Over the past eight years, Cornell women’s lacrosse has not only received its first-ever NCAA tournament bid, but the team has also even made an appearance in the final four, while also posting an impressive overall .664 winning percentage.
Even with all these accomplishments, the common denominator over that time period — head coach Jenny Graap ’86 — has been quick to point praise in other directions.
“I can only make changes during practice,” Graap said. “During the games, there’s not much I can do. It’s all up to the players then.”
The facts remain, though, that since Graap has returned to her alma mater to become the fifth head coach of women’s lacrosse, her teams have been among the top in the nation.
Having compiled a 73-37 record at Cornell heading into the 2005 season, she has posted the best winning percentage among the program’s coaches, while is also ranked second in total wins. Further, her teams, with a mark of .707, rank seventh nationally in winning percentage since 2000. Graap has also earned individual honors in her tenure with the Red, including the 2002 IWLCA National Coach of the Year award while leading Cornell to the 2002 final four.
Nevertheless, no matter how her team does on the field, Graap is not satisfied with her performance as the team’s coach unless she improves her players outside of the game as well.
“My goal is to stretch beyond lacrosse. I enjoy developing strong and confident women,” she said. “I take pride in showing how hard work and camaraderie pays off — that’s what makes it rewarding to be a coach.”
One part of this mission is allowing her players to emerge as leaders. In the spirit of this, Graap insists that her athletes not only listen to her, but also learn to listen to teammates as well as voice their own advice and opinion.
“I want them to develop their own power,” she said. “I want it to be a two-way street with my players. I want them to help lead and make decisions.”
In fact, Graap believes that learning from her players as well as fellow coaches at Cornell is what makes her job interesting. With a desire to never become bored with one playing style, she works to constantly make adjustments to keep her team playing up to the highest standards.
“I love having so many great colleagues here. The other coaches are such inspiring people that I love learning from them,” Graap said. “I feel like when my job is completely done, I’ll lose enthusiasm. That’s why I’m always looking for new methods of inspiration and play to bring to the team. I don’t think I’ve maxed out yet … I hope I never do.”
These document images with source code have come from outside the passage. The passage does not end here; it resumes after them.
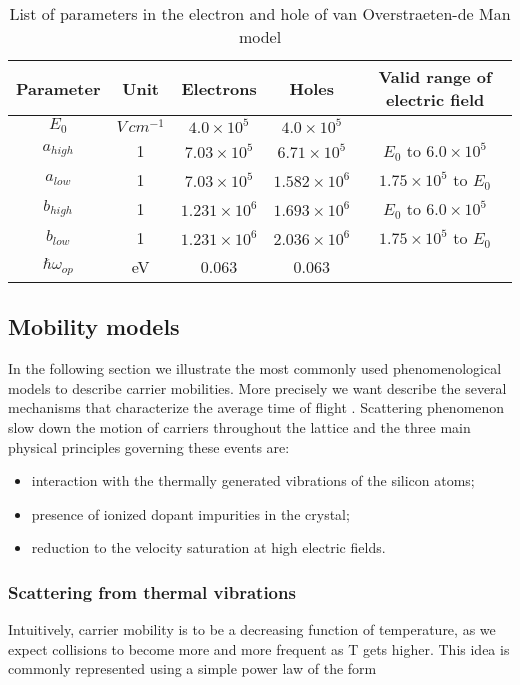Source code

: \begin{table}[!h]
\centering
\begin{tabular}{ccccc}
\toprule
Parameter & Unit & Electrons & Holes  & Valid range of electric field\\
\midrule
$E_0$ & $V \, cm^{-1}$ & $4.0 \times 10^{5}$ & $4.0 \times 10^{5}$ & \\
$a_{high}$ & 1 & $7.03 \times 10^{5}$ & $6.71 \times 10^{5}$ & $E_0$ to $6.0 \times 10^{5}$\\
$a_{low}$ & 1 & $7.03 \times 10^{5}$ & $1.582 \times 10^{6}$ & $1.75 \times 10^{5}$ to $E_0$\\
$b_{high}$ & 1 & $1.231 \times 10^{6}$ & $1.693 \times 10^{6}$ & $E_0$ to $6.0 \times 10^{5}$\\
$b_{low}$ & 1 & $1.231 \times 10^{6}$ & $2.036 \times 10^{6}$ &$1.75 \times 10^{5}$ to $E_0$\\
$\hbar\omega_{op}$ & eV & 0.063 & 0.063\\
\bottomrule
\end{tabular}
\caption{List of parameters in the electron and hole of van Overstraeten-de Man model}
\end{table}

\subsection{Mobility models}

In the following section we illustrate the most commonly used phenomenological models to describe carrier mobilities. More precisely we want describe  the several mechanisms that characterize the average time of flight .
Scattering phenomenon slow down the motion of carriers throughout the lattice and the three main physical principles governing these events are:
\begin{itemize}
\item interaction with the thermally generated vibrations of the silicon atoms;
\item presence of ionized dopant impurities in the crystal;
\item reduction to the velocity saturation at high electric fields.
\end{itemize}

\subsubsection{Scattering from thermal vibrations}

Intuitively, carrier mobility is to be a decreasing function of temperature, as we expect collisions to become more and more frequent as T gets higher. This idea is commonly represented using a simple power law of the form

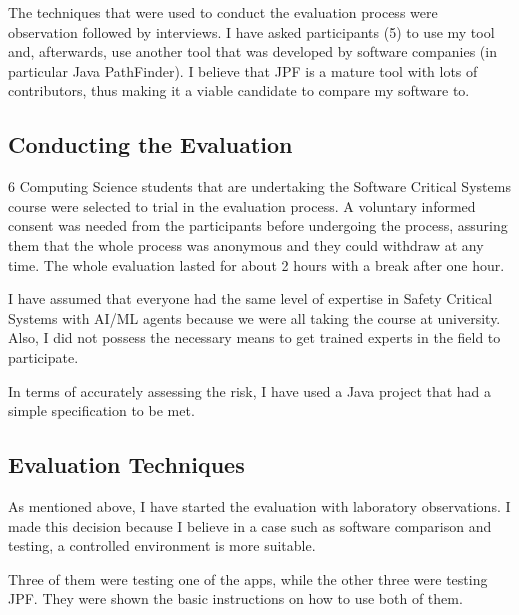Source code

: \documentclass[paper=a4, fontsize=11pt]{scrartcl} %
\numberwithin{equation}{section} %
\numberwithin{figure}{section} %
\numberwithin{table}{section} %
\begin{document}

The techniques that were used to conduct the evaluation process were observation followed by interviews. I have asked participants (5) to use my tool and, afterwards, use another tool that was developed by software companies (in particular Java PathFinder). I believe that JPF is a mature tool with lots of contributors, thus making it a viable candidate to compare my software to.

\subsection{Conducting the Evaluation}

\par
6 Computing Science students that are undertaking the Software Critical Systems course were selected to trial in the evaluation process. A voluntary informed consent was needed from the participants before undergoing the process, assuring them that the whole process was anonymous and they could withdraw at any time. The whole evaluation lasted for about 2 hours with a break after one hour.\\

\par
I have assumed that everyone had the same level of expertise in Safety Critical Systems with AI/ML agents because we were all taking the course at university. Also, I did not possess the necessary means to get trained experts in the field to participate. \\

\par
In terms of accurately assessing the risk, I have used a Java project that had a simple specification to be met. 


\subsection{Evaluation Techniques}

\par
As mentioned above, I have started the evaluation with laboratory observations. I made this decision because I believe in a case such as software comparison and testing, a controlled environment is more suitable. \\

\par
Three of them were testing one of the apps, while the other three were testing JPF. They were shown the basic
instructions on how to use both of them. \\
\end{document}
Even with her ties to the university, it was not easy for Graap to make the decision to come to Cornell eight years ago. Coaching a brand-new Division I women’s lacrosse team at George Mason, she had led the fledgling program to a national ranking in just four years.
“I had a lot of pride for the team there. It was definitely hard to leave,” Graap said. “But when the job opened up here, I realized I may never get the chance [to come to Cornell] again. It was tough, but it felt right.”